Privilege levels implementation

Question

I understand that in general a cpu can run in one of two modes: a high level permission mode that in which access to "secure" zones in the hardware is enabled, and a low level permission mode that is used when accessing the rest of the cpu functions.

I also understand that there is some form of protection mechanism that enforces that only the operating system can run on the processor while it is in the high level privileged mode (sometimes called ring 0) and that when any user-space process is running the processor is in the low level privileged mode (ring 3).

My question is this: How does the cpu make the distinction between an OS process running in ring 0 mode and a user-space process running in ring 3? What mechanism is there that makes sure a user level process can never get ring 0 privilege levels?

Answer 1

This is processor dependent, but I'll go with x86.

The CPU does not understand the idea of a process.
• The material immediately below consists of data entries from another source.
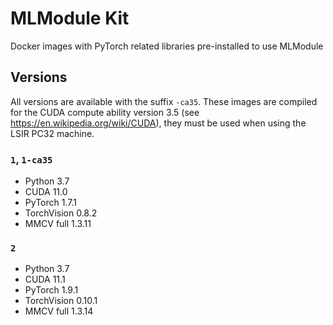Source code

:# MLModule Kit

Docker images with PyTorch related libraries pre-installed to use MLModule

## Versions

All versions are available with the suffix `-ca35`. 
These images are compiled for the CUDA compute ability version 3.5 (see https://en.wikipedia.org/wiki/CUDA), 
they must be used when using the LSIR PC32 machine.

### `1`, `1-ca35`

* Python 3.7
* CUDA 11.0
* PyTorch 1.7.1
* TorchVision 0.8.2
* MMCV full 1.3.11

### `2`

* Python 3.7
* CUDA 11.1
* PyTorch 1.9.1
* TorchVision 0.10.1
* MMCV full 1.3.14
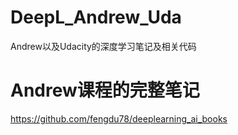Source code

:# DeepL_Andrew_Uda
Andrew以及Udacity的深度学习笔记及相关代码
# Andrew课程的完整笔记
https://github.com/fengdu78/deeplearning_ai_books
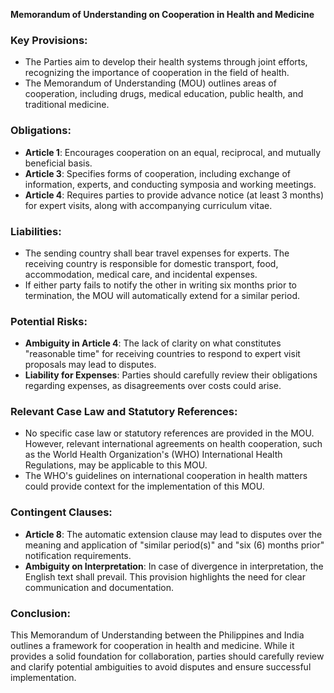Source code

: **Memorandum of Understanding on Cooperation in Health and Medicine**

### Key Provisions:

* The Parties aim to develop their health systems through joint efforts, recognizing the importance of cooperation in the field of health.
* The Memorandum of Understanding (MOU) outlines areas of cooperation, including drugs, medical education, public health, and traditional medicine.

### Obligations:

* **Article 1**: Encourages cooperation on an equal, reciprocal, and mutually beneficial basis.
* **Article 3**: Specifies forms of cooperation, including exchange of information, experts, and conducting symposia and working meetings.
* **Article 4**: Requires parties to provide advance notice (at least 3 months) for expert visits, along with accompanying curriculum vitae.

### Liabilities:

* The sending country shall bear travel expenses for experts. The receiving country is responsible for domestic transport, food, accommodation, medical care, and incidental expenses.
* If either party fails to notify the other in writing six months prior to termination, the MOU will automatically extend for a similar period.

### Potential Risks:

* **Ambiguity in Article 4**: The lack of clarity on what constitutes "reasonable time" for receiving countries to respond to expert visit proposals may lead to disputes.
* **Liability for Expenses**: Parties should carefully review their obligations regarding expenses, as disagreements over costs could arise.

### Relevant Case Law and Statutory References:

* No specific case law or statutory references are provided in the MOU. However, relevant international agreements on health cooperation, such as the World Health Organization's (WHO) International Health Regulations, may be applicable to this MOU.
* The WHO's guidelines on international cooperation in health matters could provide context for the implementation of this MOU.

### Contingent Clauses:

* **Article 8**: The automatic extension clause may lead to disputes over the meaning and application of "similar period(s)" and "six (6) months prior" notification requirements.
* **Ambiguity on Interpretation**: In case of divergence in interpretation, the English text shall prevail. This provision highlights the need for clear communication and documentation.

### Conclusion:

This Memorandum of Understanding between the Philippines and India outlines a framework for cooperation in health and medicine. While it provides a solid foundation for collaboration, parties should carefully review and clarify potential ambiguities to avoid disputes and ensure successful implementation.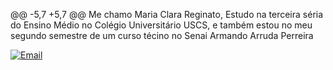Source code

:@@ -5,7 +5,7 @@
Me chamo Maria Clara Reginato, Estudo na terceira séria do Ensino Médio no Colégio Universitário USCS, e também estou no meu segundo semestre de um curso técino no Senai Armando Arruda Perreira

<p align="left">
    <a href="https://criarmeulink.com.br/u/1746051269">
    <a href="mailto:leandrocrapino@gmail.com.">
        <img More actions
        alt="Email"
        title="email"
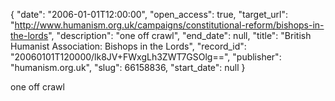 {
  "date": "2006-01-01T12:00:00", 
  "open_access": true, 
  "target_url": "http://www.humanism.org.uk/campaigns/constitutional-reform/bishops-in-the-lords", 
  "description": "one off crawl", 
  "end_date": null, 
  "title": "British Humanist Association: Bishops in the Lords", 
  "record_id": "20060101T120000/lk8JV+FWxgLh3ZWT7GSOlg==", 
  "publisher": "humanism.org.uk", 
  "slug": 66158836, 
  "start_date": null
}

one off crawl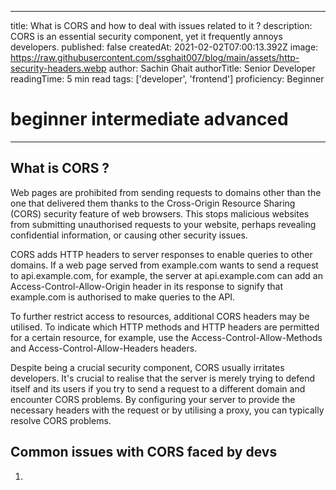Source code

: 
---
title: What is CORS and how to deal with issues related to it ?
description: CORS is an essential security component, yet it frequently annoys developers.
published: false
createdAt: 2021-02-02T07:00:13.392Z
image: https://raw.githubusercontent.com/ssghait007/blog/main/assets/http-security-headers.webp
author: Sachin Ghait
authorTitle: Senior Developer
readingTime: 5 min read
tags: ['developer', 'frontend']
proficiency: Beginner
# beginner intermediate advanced 
---

## What is CORS ?
Web pages are prohibited from sending requests to domains other than the one that delivered them thanks to the Cross-Origin Resource Sharing (CORS) security feature of web browsers. This stops malicious websites from submitting unauthorised requests to your website, perhaps revealing confidential information, or causing other security issues.

CORS adds HTTP headers to server responses to enable queries to other domains. If a web page served from example.com wants to send a request to api.example.com, for example, the server at api.example.com can add an Access-Control-Allow-Origin header in its response to signify that example.com is authorised to make queries to the API.

To further restrict access to resources, additional CORS headers may be utilised. To indicate which HTTP methods and HTTP headers are permitted for a certain resource, for example, use the Access-Control-Allow-Methods and Access-Control-Allow-Headers headers.

Despite being a crucial security component, CORS usually irritates developers. It's crucial to realise that the server is merely trying to defend itself and its users if you try to send a request to a different domain and encounter CORS problems. By configuring your server to provide the necessary headers with the request or by utilising a proxy, you can typically resolve CORS problems.

## Common issues with CORS faced by devs 
1. 
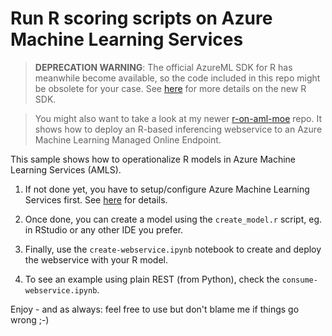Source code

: # Run R scoring scripts on Azure Machine Learning Services

>**DEPRECATION WARNING**: The official AzureML SDK for R has meanwhile become available, so the code included in this repo might be obsolete for your case.
> See [here](https://github.com/Azure/azureml-sdk-for-r) for more details on the new R SDK.

> You might also want to take a look at my newer [r-on-aml-moe](https://github.com/timoklimmer/r-on-aml-moe) repo. It shows how to deploy an R-based inferencing
> webservice to an Azure Machine Learning Managed Online Endpoint.

This sample shows how to operationalize R models in Azure Machine Learning Services (AMLS).

1. If not done yet, you have to setup/configure Azure Machine Learning Services first. See [here](https://github.com/timoklimmer/setup-machine-for-amls/blob/master/How%20To%20Setup%20Your%20Machine%20for%20Azure%20Machine%20Learning%20Services.ipynb) for details.

2. Once done, you can create a model using the `create_model.r` script, eg. in RStudio or any other IDE you prefer.

3. Finally, use the `create-webservice.ipynb` notebook to create and deploy the webservice with your R model.

4. To see an example using plain REST (from Python), check the `consume-webservice.ipynb`.

Enjoy - and as always: feel free to use but don't blame me if things go wrong ;-)

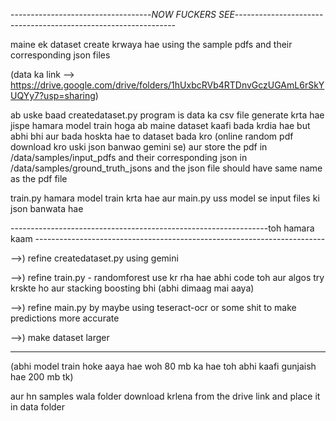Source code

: -----------------------------------*NOW FUCKERS SEE*---------------------------------------------------------------


maine ek dataset create krwaya hae using the sample pdfs and their corresponding json files

(data ka link --> https://drive.google.com/drive/folders/1hUxbcRVb4RTDnvGczUGAmL6rSkYUQYy7?usp=sharing)


ab uske baad createdataset.py program is data ka csv file generate krta hae jispe hamara model train hoga
ab maine dataset kaafi bada krdia hae but abhi bhi aur bada hoskta hae to dataset bada kro (online random pdf download kro uski json banwao gemini se) aur store the pdf in /data/samples/input_pdfs and their corresponding json in /data/samples/ground_truth_jsons and the json file should have same name as the pdf file


train.py hamara model train krta hae
aur main.py uss model se input files ki json banwata hae

----------------------------------------------------------------toh hamara kaam ------------------------------------------------------------------------

-->) refine createdataset.py using gemini 


-->) refine train.py - randomforest use kr rha hae abhi code toh aur algos try krskte ho aur stacking boosting bhi (abhi dimaag mai aaya)


-->) refine main.py by maybe using teseract-ocr or some shit to make predictions more accurate 


-->) make dataset larger

---------------------------------------------------------------------------------------------------------------------------------------------------


(abhi model train hoke aaya hae woh 80 mb ka hae toh abhi kaafi gunjaish hae 200 mb tk)


aur hn samples wala folder download krlena from the drive link and place it in data folder


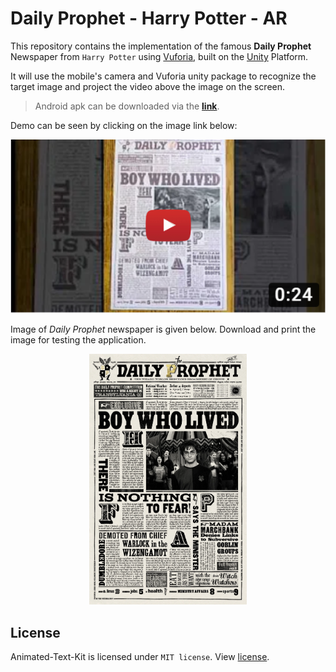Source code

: # Daily Prophet - Harry Potter - AR

This repository contains the implementation of the famous **Daily Prophet** Newspaper from `Harry Potter` using [Vuforia](https://vuforia.com/), built on the [Unity](https://github.com/jkredzvr/Unity-Vuforia-Tutorial/blob/master/unity.com) Platform.

It will use the mobile's camera and Vuforia unity package to recognize the target image and project the video above the image on the screen.

> Android apk can be downloaded via the **[link](https://raw.githubusercontent.com/aagarwal1012/Daily-Prophet-AR/master/app.apk)**.

Demo can be seen by clicking on the image link below:

<p align='center'>
	<a href="https://youtu.be/gdDUqKzFii4">
	<img src="Images/video_cover.PNG"/>
	</a>
</p>

Image of *Daily Prophet* newspaper is given below. Download and print the image for testing the application.

<p align='center'>
	<img src="Images/daily_prophet.png" width="50%"/>
</p>

## License  
Animated-Text-Kit is licensed under `MIT license`. View [license](https://github.com/aagarwal1012/Daily-Prophet-AR/blob/master/LICENSE).
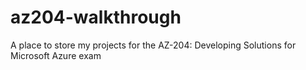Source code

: # az204-walkthrough
A place to store my projects for the AZ-204: Developing Solutions for Microsoft Azure exam
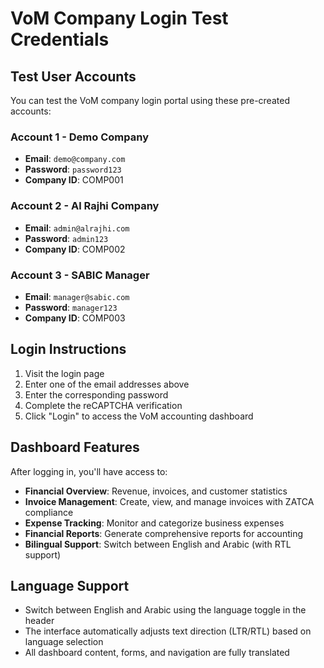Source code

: # VoM Company Login Test Credentials

## Test User Accounts

You can test the VoM company login portal using these pre-created accounts:

### Account 1 - Demo Company
- **Email**: `demo@company.com`
- **Password**: `password123`
- **Company ID**: COMP001

### Account 2 - Al Rajhi Company
- **Email**: `admin@alrajhi.com`
- **Password**: `admin123`
- **Company ID**: COMP002

### Account 3 - SABIC Manager
- **Email**: `manager@sabic.com`
- **Password**: `manager123`
- **Company ID**: COMP003

## Login Instructions

1. Visit the login page
2. Enter one of the email addresses above
3. Enter the corresponding password
4. Complete the reCAPTCHA verification
5. Click "Login" to access the VoM accounting dashboard

## Dashboard Features

After logging in, you'll have access to:

- **Financial Overview**: Revenue, invoices, and customer statistics
- **Invoice Management**: Create, view, and manage invoices with ZATCA compliance
- **Expense Tracking**: Monitor and categorize business expenses
- **Financial Reports**: Generate comprehensive reports for accounting
- **Bilingual Support**: Switch between English and Arabic (with RTL support)

## Language Support

- Switch between English and Arabic using the language toggle in the header
- The interface automatically adjusts text direction (LTR/RTL) based on language selection
- All dashboard content, forms, and navigation are fully translated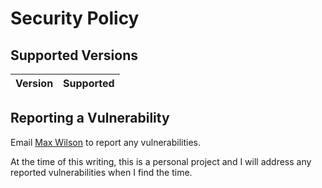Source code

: # Security Policy

## Supported Versions

| Version | Supported          |
| ------- | ------------------ |

## Reporting a Vulnerability

Email [Max Wilson](mailto:security@maxwilson.dev?subject=[Github]%20elixir-exploration%20Vulnerability%20Report) to report any vulnerabilities.

At the time of this writing, this is a personal project and I will address any reported vulnerabilities when I find the time.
That is an OS abstraction of switching out the currently running code. The CPU understands the privileges of running code by which page it resides in.

In a paging operating system, OS code live in pages marked as supervisor in the page table, while user mode code is marked as user mode in the page table. When the CPU accesses any memory location, in this case the current instruction through EIP, the CPU does a virtual memory lookup. Upon doing this lookup, the CPU looks at the page table and is able to check the supervisor/user mode flag and interpret the current instruction in that way.